- Task directions -
The required result is each line of the entries below containing the string "better".
Top of Data supplied
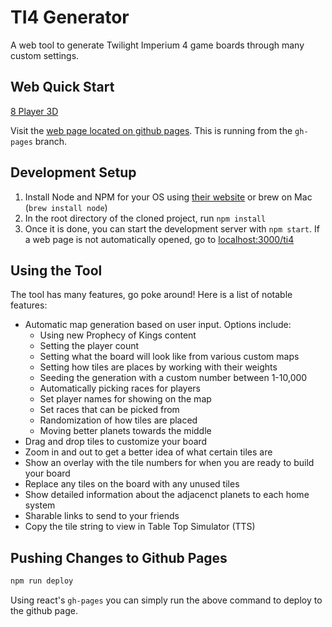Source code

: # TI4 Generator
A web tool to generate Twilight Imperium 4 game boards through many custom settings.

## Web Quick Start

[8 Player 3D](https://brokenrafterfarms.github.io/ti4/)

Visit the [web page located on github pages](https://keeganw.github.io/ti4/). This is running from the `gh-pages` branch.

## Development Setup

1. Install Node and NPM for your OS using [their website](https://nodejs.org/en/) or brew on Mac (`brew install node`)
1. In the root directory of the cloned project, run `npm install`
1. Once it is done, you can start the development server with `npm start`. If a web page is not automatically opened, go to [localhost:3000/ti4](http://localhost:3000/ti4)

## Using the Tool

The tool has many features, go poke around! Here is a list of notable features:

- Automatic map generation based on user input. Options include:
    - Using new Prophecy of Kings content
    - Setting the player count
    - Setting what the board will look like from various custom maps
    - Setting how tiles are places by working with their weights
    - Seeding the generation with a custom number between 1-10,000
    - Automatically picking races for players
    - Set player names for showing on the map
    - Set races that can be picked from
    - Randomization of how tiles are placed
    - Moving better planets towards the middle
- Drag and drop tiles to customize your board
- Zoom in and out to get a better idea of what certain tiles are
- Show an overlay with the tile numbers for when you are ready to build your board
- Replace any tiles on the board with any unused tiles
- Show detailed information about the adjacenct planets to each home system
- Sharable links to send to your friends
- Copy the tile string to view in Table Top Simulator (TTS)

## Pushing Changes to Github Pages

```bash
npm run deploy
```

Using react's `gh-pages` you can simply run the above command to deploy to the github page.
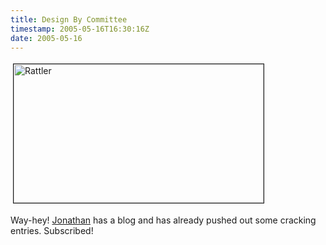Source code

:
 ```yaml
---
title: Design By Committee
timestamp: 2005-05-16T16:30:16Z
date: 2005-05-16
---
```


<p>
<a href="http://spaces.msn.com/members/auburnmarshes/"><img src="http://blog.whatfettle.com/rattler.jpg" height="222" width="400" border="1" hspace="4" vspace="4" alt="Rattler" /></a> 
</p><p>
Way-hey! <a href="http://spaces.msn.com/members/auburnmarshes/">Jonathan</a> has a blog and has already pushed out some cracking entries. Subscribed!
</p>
Bottom of Data supplied
- Answer for the task -
    - Moving better planets towards the middle
- Zoom in and out to get a better idea of what certain tiles are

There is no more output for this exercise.